Whoever said the best view of Halifax is from Dartmouth was wrong. The best view of both cities — and the entire harbour — is from Georges Island.


A few thousand visitors got the rare opportunity to not only experience the panorama, but also step on the usually off-limit island’s windswept shore.


“I have always been intrigued by it,” said Bedford’s Barb Oakley. ”It’s the mystery.”


Oakley took one of the transit ferries across the choppy harbour on Saturday to explore the historic site, which Parks Canada opened to the public on the weekend.


Making the $14-per-person journey with Oakley were her three children and her two friends, Bob Nagyobb and Susan Swan.

“It’s here, you always see it, but you can’t go on it — and that’s a shame,” said Swan about the experience. “I didn’t realize there was a fort on it. I am probably the only person who didn’t know it, but I really didn’t.”

It was also an opportunity to remove some of the intrigue from the place. Long lines formed to venture inside the hilltop Fort Charlotte and explore its tunnels — one of which is alleged to lead under the harbour to the Citadel.

For 63-year-old Dale Matthews Veinot, Saturday’s trip to the island wasn’t to crack its code, but to relive her own memories. Her father was the lighthouse keeper, and she lived there from 1946 to 1964.

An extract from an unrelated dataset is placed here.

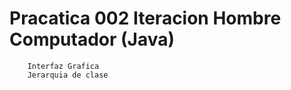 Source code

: # Pracatica 002 Iteracion Hombre Computador (Java)

        Interfaz Grafica
        Jerarquia de clase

“I remember being up here in Fort Charlotte and going through the tunnels and all that stuff,” said Veinot, who brought a scrapbook and photo album with her. “There was no electricity. It wasn’t too bad.”

One thing she found hard to believe was the existence of a variety of garter snakes, which Parks Canada is said to have found on the island in the 1990s.

“There wasn’t one when I lived here,” Veinot said. “There were ants, but no snakes.”